WHAT THE TASK REQUIRES: When a line below holds the string "types", show that line.

##############################

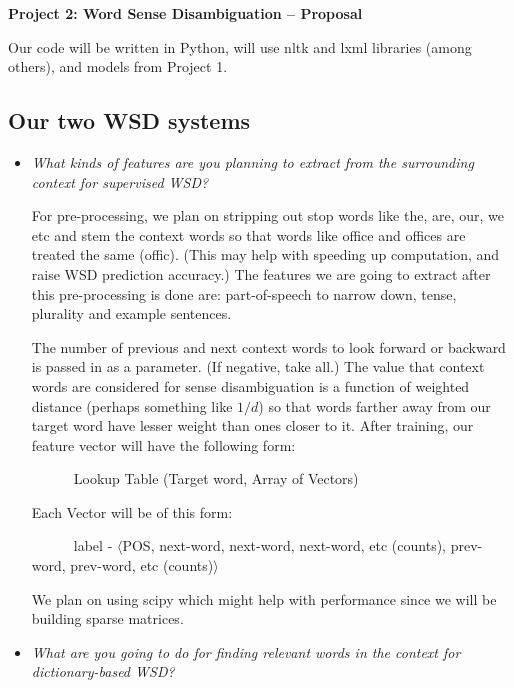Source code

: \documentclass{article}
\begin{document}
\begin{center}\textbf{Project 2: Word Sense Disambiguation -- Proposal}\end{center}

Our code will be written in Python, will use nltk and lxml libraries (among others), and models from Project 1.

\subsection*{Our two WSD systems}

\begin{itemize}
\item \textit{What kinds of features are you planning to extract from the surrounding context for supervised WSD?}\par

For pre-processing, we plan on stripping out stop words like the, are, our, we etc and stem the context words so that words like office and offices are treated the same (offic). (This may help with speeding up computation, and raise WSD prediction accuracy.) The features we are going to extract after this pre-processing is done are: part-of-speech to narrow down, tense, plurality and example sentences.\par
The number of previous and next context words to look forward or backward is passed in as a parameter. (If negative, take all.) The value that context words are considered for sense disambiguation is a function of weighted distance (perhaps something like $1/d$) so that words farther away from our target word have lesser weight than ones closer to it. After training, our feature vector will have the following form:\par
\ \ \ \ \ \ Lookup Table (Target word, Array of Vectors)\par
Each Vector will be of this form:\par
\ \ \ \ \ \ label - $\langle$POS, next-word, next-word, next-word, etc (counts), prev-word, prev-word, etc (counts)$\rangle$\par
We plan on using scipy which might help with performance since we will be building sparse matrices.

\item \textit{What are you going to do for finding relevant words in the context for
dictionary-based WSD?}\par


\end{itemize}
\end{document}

##############################

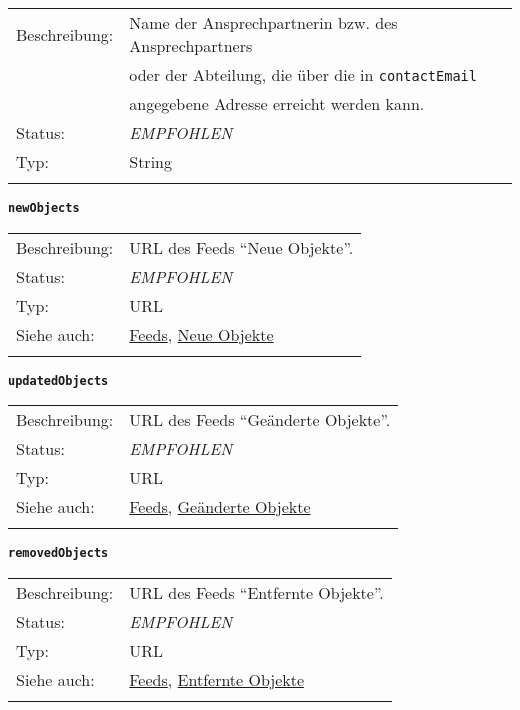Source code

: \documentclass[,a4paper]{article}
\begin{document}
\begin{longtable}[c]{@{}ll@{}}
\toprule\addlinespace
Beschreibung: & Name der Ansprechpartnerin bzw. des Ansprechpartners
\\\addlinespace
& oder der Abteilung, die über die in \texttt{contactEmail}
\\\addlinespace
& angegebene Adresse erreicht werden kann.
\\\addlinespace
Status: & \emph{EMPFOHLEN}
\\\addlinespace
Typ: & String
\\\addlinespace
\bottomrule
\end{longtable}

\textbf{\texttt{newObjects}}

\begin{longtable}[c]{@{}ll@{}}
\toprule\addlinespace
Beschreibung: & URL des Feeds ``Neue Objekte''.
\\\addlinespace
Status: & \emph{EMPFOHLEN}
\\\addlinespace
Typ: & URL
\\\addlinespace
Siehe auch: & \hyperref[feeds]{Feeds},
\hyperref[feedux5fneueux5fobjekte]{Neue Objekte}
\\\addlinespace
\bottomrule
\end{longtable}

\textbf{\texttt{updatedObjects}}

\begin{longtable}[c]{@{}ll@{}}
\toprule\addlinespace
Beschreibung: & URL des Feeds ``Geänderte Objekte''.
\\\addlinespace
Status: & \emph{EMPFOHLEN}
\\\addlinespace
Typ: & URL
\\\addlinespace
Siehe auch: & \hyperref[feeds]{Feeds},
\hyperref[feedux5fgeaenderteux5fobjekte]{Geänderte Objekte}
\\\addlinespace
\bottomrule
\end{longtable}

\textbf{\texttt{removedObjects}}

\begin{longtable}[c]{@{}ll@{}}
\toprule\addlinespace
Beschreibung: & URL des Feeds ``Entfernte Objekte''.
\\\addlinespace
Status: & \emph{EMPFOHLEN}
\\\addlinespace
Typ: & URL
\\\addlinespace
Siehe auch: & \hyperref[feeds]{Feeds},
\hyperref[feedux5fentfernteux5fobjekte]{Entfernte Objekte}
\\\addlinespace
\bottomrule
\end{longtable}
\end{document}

##############################

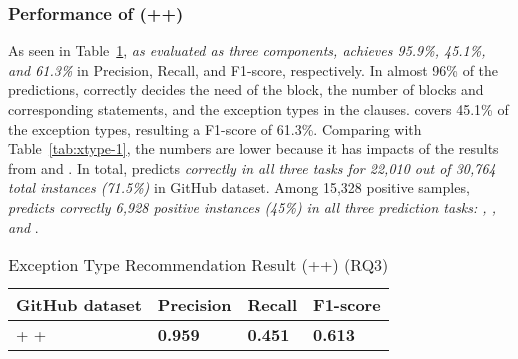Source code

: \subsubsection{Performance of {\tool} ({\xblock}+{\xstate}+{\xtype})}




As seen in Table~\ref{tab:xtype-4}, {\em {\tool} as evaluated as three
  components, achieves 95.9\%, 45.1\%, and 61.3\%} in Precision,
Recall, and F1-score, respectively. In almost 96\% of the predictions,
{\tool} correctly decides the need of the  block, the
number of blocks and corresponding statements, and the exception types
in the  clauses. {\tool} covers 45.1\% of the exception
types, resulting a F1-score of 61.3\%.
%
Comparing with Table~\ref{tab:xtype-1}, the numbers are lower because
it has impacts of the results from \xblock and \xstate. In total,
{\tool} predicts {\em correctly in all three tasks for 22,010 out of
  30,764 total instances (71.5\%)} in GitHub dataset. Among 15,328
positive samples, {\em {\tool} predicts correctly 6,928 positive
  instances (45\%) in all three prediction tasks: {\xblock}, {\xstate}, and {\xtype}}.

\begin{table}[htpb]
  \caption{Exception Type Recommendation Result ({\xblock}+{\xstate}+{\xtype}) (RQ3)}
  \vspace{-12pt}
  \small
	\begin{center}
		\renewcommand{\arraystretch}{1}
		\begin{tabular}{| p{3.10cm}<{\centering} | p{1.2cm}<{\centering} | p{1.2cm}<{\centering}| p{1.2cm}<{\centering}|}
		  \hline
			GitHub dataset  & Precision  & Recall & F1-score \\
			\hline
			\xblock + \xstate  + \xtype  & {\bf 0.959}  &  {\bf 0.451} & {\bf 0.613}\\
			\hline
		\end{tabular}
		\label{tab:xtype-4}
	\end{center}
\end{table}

##############################

ANSWER SPACE:
number of blocks and corresponding statements, and the exception types
types, resulting a F1-score of 61.3\%.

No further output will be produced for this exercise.